People with chronic chest pain who are not in big danger of a heart attack now may have even less reason to rush into an artery-opening angioplasty: There's more evidence that drugs should be tried first and often are just as effective.
The slim early advantage for angioplasty at relieving pain in these non-emergency cases starts to fade within six months and vanishes after three years, according to a new report from a landmark heart study.
That is sooner than the five years doctors had estimated last year after their first analysis of the study. The new information comes from patients' own reports of how they fared after treatment. The results are in today's New England Journal of Medicine.
"This study should be enlightening and practice-changing for doctors and patients alike" and should lead more patients to try drugs before having the $40,000 procedure, said Duke University's Dr. Eric Peterson, co-author of an editorial in the journal.
The number of angioplasties has been falling since the first results from this big study came out in 2007, according to new figures from the American College of Cardiology.
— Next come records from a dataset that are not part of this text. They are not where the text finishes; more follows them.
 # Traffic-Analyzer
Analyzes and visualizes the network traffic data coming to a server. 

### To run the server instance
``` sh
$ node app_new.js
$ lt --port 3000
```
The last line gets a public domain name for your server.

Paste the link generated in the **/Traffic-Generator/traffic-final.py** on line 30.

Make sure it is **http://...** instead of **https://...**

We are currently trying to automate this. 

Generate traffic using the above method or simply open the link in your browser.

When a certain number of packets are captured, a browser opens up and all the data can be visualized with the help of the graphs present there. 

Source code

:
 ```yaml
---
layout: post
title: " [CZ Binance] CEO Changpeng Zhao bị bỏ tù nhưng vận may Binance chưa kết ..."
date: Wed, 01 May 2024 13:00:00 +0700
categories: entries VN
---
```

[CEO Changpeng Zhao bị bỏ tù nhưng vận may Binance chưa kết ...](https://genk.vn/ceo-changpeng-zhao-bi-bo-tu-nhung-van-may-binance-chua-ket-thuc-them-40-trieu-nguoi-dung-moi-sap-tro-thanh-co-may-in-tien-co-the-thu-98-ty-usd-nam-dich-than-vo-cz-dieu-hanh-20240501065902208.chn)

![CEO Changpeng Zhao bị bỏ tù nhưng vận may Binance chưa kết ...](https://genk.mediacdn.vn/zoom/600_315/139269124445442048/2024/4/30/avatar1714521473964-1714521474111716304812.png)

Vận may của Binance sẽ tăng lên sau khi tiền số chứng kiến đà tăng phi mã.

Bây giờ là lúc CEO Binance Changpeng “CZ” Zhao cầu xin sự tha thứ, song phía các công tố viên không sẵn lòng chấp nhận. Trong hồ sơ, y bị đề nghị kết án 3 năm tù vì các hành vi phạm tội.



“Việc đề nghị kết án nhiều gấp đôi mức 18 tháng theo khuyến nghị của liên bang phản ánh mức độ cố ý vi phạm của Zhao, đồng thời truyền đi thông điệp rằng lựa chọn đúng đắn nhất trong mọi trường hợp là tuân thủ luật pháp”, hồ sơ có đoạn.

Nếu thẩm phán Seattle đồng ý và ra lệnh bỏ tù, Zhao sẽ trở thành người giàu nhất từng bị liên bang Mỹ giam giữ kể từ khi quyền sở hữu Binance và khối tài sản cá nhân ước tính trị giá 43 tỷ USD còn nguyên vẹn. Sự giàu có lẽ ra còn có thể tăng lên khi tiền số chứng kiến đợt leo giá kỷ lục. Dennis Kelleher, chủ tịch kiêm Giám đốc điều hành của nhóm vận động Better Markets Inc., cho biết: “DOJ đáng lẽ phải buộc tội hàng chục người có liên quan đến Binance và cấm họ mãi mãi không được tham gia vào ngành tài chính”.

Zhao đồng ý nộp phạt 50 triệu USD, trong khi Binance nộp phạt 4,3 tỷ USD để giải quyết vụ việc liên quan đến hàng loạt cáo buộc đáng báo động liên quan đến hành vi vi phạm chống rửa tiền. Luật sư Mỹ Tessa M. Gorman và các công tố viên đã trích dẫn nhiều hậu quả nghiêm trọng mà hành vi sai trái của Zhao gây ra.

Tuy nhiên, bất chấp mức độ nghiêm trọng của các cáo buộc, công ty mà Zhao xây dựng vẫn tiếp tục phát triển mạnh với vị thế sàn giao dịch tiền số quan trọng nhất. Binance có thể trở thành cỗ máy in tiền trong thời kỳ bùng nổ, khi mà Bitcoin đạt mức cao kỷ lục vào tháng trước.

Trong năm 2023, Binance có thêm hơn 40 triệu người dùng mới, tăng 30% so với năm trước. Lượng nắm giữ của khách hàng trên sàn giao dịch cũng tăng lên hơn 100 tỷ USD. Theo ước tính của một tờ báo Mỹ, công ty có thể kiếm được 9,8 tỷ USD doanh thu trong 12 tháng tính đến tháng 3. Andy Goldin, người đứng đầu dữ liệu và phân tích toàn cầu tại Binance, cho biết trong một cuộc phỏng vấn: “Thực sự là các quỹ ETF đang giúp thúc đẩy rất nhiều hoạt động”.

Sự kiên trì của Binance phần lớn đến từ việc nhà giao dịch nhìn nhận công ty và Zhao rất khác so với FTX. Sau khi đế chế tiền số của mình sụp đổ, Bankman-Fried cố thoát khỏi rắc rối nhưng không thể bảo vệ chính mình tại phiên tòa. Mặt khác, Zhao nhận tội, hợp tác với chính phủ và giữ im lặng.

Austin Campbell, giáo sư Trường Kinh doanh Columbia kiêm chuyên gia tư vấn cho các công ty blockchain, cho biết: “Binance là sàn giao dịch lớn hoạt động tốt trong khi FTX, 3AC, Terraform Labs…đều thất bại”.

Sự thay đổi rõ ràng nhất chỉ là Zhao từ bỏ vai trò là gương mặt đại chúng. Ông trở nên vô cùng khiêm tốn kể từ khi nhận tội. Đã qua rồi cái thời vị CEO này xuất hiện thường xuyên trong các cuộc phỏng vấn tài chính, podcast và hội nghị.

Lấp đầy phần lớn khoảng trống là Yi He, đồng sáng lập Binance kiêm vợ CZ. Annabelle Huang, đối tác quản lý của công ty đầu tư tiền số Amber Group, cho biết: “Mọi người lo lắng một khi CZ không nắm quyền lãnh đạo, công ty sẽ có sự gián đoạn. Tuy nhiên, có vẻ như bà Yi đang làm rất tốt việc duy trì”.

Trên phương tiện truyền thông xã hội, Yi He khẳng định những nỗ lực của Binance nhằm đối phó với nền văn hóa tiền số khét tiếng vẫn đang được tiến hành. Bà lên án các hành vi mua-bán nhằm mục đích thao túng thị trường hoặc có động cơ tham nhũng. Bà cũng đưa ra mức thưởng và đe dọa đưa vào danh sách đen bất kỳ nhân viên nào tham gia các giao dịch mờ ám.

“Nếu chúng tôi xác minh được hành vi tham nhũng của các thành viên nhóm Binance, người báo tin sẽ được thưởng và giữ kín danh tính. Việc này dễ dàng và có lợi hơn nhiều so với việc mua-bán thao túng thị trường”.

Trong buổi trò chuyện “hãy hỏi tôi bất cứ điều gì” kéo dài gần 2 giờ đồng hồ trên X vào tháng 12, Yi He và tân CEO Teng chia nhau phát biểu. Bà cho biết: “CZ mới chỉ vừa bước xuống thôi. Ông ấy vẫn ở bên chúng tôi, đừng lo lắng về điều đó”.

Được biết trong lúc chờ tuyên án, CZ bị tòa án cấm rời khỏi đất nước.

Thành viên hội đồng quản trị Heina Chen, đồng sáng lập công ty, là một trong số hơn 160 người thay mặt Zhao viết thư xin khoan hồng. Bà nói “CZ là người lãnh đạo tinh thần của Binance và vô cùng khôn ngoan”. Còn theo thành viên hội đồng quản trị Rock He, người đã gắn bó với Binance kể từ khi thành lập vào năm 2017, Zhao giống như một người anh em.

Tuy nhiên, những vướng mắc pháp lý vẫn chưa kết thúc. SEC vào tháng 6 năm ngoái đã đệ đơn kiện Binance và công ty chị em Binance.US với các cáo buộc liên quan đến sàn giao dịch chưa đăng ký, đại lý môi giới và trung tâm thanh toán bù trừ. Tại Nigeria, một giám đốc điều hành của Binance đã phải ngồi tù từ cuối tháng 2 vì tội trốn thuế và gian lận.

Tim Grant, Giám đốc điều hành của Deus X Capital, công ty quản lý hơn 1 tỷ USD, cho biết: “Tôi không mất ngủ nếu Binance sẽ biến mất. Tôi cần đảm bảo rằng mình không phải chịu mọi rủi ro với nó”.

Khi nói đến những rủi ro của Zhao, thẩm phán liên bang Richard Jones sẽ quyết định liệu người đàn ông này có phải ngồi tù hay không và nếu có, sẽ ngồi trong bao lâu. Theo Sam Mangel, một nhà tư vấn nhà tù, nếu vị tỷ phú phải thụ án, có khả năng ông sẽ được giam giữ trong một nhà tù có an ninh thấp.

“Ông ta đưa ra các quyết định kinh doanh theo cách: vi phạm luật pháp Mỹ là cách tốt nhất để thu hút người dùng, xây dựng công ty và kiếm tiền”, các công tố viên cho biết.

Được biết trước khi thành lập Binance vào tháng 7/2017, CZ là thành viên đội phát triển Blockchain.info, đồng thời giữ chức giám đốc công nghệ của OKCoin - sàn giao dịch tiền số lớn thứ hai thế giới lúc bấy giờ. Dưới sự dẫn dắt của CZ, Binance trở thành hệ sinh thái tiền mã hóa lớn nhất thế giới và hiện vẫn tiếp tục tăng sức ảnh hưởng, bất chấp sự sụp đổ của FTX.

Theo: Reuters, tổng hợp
The study was funded by the U.S. Department of Veterans Affairs, the Medical Research Council of Canada and a host of drug companies.
Angioplasty remains the top treatment for people who are having a heart attack or who have been hospitalized with worsening symptoms. It involves using a tiny balloon to flatten a clog and propping the artery open with a mesh tube called a stent.
However, at least one third of angioplasties are done on people not in imminent danger, to relieve chest pain. These patients are no more likely to die or suffer a heart attack if initially treated with drugs alone, the 2,287-patient study revealed.
Still, angioplasty's proponents tout it as a quick fix that improves quality of life. That benefit is fairly small and short-lived, compared with the benefits of using good medication alone, the new report found.
Researchers did followup surveys of about 70 percent of the study's participants. At the start, 78 percent had chest pain. Three months after treatment, 53 percent of patients who had angioplasties plus drug treatment and 42 percent of the drugs-alone patients were free of chest pain. Both groups continued to improve, and the gap started to narrow within six months. After three years, their scores rating chest pain, quality of life and treatment satisfaction did not significantly differ.
Those who started out with the more severe chest pain fared better with angioplasty.